Durante anos, os médicos da região rural do Sudeste dos Estados Unidos da América (EUA) notificaram a ocorrência de uma doença até então desconhecida. Dado que a notificação deste agravo era obrigatória somente em um Estado, onde os serviços médicos eram limitados, as informações relativas a sua incidência eram irregulares.
ANTECEDENTES
A doença em questão, embora de fácil diagnóstico em clínicas locais, ficou na época como de etiologia a esclarecer. Sua patogênese, modo de transmissão, imunidade, fatores ambientais e repercussão social constituíram matéria de controvérsia, tendo sido elaboradas várias teorias quanto à natureza da doença.
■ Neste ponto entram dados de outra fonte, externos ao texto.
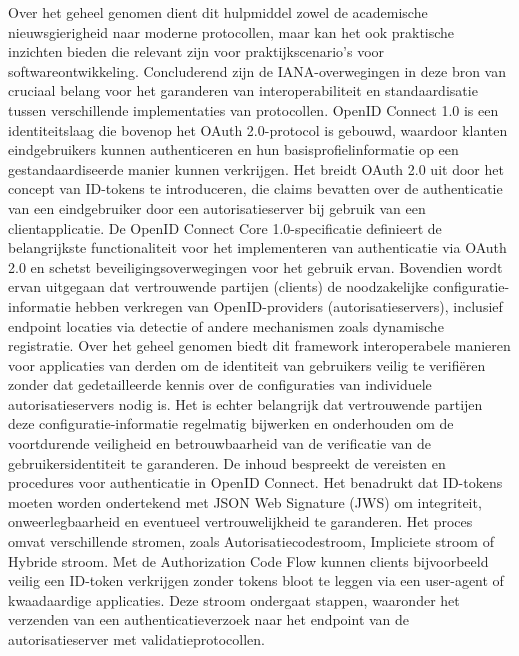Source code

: \newline
Over het geheel genomen dient dit hulpmiddel zowel de academische nieuwsgierigheid naar moderne protocollen, maar kan het ook praktische inzichten bieden die relevant zijn voor praktijkscenario's voor softwareontwikkeling.
Concluderend zijn de IANA-overwegingen in deze bron van cruciaal belang voor het garanderen van interoperabiliteit en standaardisatie tussen verschillende implementaties van protocollen.
\newline
OpenID Connect 1.0 is een identiteitslaag die bovenop het OAuth 2.0-protocol is gebouwd, waardoor klanten eindgebruikers kunnen authenticeren en hun basisprofielinformatie op een gestandaardiseerde manier kunnen verkrijgen. Het breidt OAuth 2.0 uit door het concept van ID-tokens te introduceren, die claims bevatten over de authenticatie van een eindgebruiker door een autorisatieserver bij gebruik van een clientapplicatie.
\newline
De OpenID Connect Core 1.0-specificatie definieert de belangrijkste functionaliteit voor het implementeren van authenticatie via OAuth 2.0 en schetst beveiligingsoverwegingen voor het gebruik ervan.
\newline
Bovendien wordt ervan uitgegaan dat vertrouwende partijen (clients) de noodzakelijke configuratie-informatie hebben verkregen van OpenID-providers (autorisatieservers), inclusief endpoint locaties via detectie of andere mechanismen zoals dynamische registratie.
\newline
Over het geheel genomen biedt dit framework interoperabele manieren voor applicaties van derden om de identiteit van gebruikers veilig te verifiëren zonder dat gedetailleerde kennis over de configuraties van individuele autorisatieservers nodig is.
Het is echter belangrijk dat vertrouwende partijen deze configuratie-informatie regelmatig bijwerken en onderhouden om de voortdurende veiligheid en betrouwbaarheid van de verificatie van de gebruikersidentiteit te garanderen.
\newline
De inhoud bespreekt de vereisten en procedures voor authenticatie in OpenID Connect. Het benadrukt dat ID-tokens moeten worden ondertekend met JSON Web Signature (JWS) om integriteit, onweerlegbaarheid en eventueel vertrouwelijkheid te garanderen. Het proces omvat verschillende stromen, zoals Autorisatiecodestroom, Impliciete stroom of Hybride stroom.
\newline
Met de Authorization Code Flow kunnen clients bijvoorbeeld veilig een ID-token verkrijgen zonder tokens bloot te leggen via een user-agent of kwaadaardige applicaties. Deze stroom ondergaat stappen, waaronder het verzenden van een authenticatieverzoek naar het endpoint van de autorisatieserver met validatieprotocollen.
Com o objetivo de determinar a amplitude e relevância da doença foi encaminhado um questionário a todos os médicos de oito Estados do Sudeste dos EUA. O impresso solicitava que os profissionais informassem o número de casos examinados nos últimos 5 anos. Apenas 25% deles responderam a solicitação, mas como resultado dessas informações o número de casos conhecidos elevou–se de 622 para 7.017, no período considerado.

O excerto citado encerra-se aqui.